If you simply buy cash equity (going "long" on a stock without using borrowed money or margin), your maximum risk is limited to your initial investment. The stock price can go to zero, but you will not owe anyone additional money due to the principle of limited liability. However, if you use margin (borrowed money from your broker), short sell, or trade complex derivatives (options and futures), your losses can exceed your initial capital.
3. How much money do I need to start investing in equities?
Thanks to modern discount brokerages and fractional shares (in some markets), the barrier to entry is extremely low. You can start investing with as little as $10, ₹500, or equivalent local currency. The best approach for beginners is a Systematic Investment Plan (SIP) in an Index Mutual Fund, which allows you to invest a small, fixed amount every month automatically.
4. Are dividends guaranteed if I hold common stock?
No. Unlike interest on a bank deposit or a bond, dividends on common stock are entirely discretionary. Even if a company makes a massive profit, the Board of Directors may choose to reinvest 100% of that money back into the business for research, expansion, or debt reduction rather than paying it out to shareholders. Only preference shares offer a fixed dividend expectation.
5. Why do stock prices fluctuate every second?

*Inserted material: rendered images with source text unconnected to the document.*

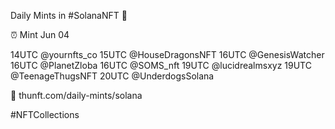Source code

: Daily Mints in #SolanaNFT 🚀

⏰ Mint Jun 04

14UTC @yournfts_co
15UTC @HouseDragonsNFT
16UTC @GenesisWatcher
16UTC @PlanetZloba
16UTC @SOMS_nft
19UTC @lucidrealmsxyz
19UTC @TeenageThugsNFT
20UTC @UnderdogsSolana

🔗 thunft.com/daily-mints/solana

#NFTCollections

Stock prices are determined purely by the laws of supply and demand in real-time. If more people want to buy a stock (demand) than sell it (supply) at a given moment—perhaps due to a positive earnings report or economic news—the price goes up. Conversely, if fear drives more people to sell than buy, the price drops. It is an auction market constantly processing global information.

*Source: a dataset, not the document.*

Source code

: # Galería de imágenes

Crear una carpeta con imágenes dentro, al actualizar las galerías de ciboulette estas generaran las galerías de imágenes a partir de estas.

6. What is a "Multibagger" stock?
A "multibagger" is financial jargon for an equity stock that yields returns several times its original investment cost. For instance, a "10-bagger" means the stock price has multiplied by 10 (a 900% return). These are usually found in companies with exceptional, disruptive growth over long periods, famously coined by mutual fund manager Peter Lynch.

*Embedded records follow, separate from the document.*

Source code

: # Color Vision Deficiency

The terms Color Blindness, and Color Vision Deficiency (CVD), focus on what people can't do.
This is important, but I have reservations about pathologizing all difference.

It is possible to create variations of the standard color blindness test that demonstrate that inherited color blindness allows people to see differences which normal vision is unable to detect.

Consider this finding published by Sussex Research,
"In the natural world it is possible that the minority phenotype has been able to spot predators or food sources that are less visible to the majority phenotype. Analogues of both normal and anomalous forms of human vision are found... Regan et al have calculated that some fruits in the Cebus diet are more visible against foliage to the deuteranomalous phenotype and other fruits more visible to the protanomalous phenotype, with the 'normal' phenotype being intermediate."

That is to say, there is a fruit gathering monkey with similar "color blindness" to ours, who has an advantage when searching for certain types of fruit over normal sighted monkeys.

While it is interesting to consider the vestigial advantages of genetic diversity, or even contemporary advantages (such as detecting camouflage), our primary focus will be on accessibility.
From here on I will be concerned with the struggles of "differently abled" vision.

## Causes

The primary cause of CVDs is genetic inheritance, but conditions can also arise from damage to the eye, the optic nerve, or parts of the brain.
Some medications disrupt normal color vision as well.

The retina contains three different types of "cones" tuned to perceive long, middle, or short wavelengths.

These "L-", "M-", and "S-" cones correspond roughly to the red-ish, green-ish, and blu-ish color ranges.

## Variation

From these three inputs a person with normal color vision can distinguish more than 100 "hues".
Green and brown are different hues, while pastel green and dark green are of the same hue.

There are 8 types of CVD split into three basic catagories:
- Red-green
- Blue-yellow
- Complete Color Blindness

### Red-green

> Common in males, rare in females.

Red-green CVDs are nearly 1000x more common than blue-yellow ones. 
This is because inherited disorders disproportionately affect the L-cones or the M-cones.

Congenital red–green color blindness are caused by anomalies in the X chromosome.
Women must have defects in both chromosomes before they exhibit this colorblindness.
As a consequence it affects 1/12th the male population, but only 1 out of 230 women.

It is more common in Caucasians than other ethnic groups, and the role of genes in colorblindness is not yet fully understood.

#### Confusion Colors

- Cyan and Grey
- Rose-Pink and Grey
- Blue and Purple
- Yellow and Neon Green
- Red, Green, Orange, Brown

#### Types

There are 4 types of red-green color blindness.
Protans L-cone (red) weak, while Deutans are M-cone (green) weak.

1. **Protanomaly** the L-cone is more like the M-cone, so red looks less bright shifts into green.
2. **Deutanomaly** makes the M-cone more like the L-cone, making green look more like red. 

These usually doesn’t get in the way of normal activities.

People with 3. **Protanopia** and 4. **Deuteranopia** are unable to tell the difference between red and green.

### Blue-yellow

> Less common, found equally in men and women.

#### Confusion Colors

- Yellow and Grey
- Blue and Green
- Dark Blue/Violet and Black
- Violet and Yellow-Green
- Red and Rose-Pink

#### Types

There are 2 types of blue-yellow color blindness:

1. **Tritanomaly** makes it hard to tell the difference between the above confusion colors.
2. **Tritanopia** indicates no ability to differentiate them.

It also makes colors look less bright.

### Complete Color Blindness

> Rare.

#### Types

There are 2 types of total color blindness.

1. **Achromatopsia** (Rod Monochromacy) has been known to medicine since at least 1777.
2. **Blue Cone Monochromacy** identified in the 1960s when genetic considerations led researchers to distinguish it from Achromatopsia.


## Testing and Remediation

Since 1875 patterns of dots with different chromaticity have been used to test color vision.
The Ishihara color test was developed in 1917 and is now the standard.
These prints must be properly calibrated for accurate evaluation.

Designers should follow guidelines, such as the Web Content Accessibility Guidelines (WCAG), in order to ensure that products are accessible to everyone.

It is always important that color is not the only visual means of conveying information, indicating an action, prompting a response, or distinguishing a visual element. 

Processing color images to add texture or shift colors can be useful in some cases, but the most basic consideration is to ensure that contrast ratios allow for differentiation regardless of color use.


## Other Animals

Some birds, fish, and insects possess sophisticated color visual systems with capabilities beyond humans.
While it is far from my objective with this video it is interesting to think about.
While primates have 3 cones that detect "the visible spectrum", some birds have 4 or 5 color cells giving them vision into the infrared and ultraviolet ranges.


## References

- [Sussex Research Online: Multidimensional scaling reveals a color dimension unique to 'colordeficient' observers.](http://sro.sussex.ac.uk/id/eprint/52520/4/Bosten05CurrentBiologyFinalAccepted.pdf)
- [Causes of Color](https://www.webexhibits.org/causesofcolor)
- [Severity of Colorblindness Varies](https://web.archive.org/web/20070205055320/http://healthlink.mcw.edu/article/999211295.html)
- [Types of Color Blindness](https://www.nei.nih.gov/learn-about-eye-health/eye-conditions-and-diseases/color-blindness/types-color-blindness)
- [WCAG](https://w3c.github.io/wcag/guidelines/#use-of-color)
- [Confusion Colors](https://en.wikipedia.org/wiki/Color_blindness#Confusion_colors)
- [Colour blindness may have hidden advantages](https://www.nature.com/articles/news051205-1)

7. Should I sell my shares if the market crashes?
Generally, no. Panic selling during a market crash is one of the biggest mistakes novice investors make; it locks in temporary paper losses into permanent capital destruction. Historically, broad equity markets have always recovered from crashes (like 1987, 2008, 2020) and gone on to reach new highs. If the fundamental reason you bought a solid company hasn't changed, a market crash is actually viewed by sophisticated investors as a "sale" to buy more shares at discounted prices.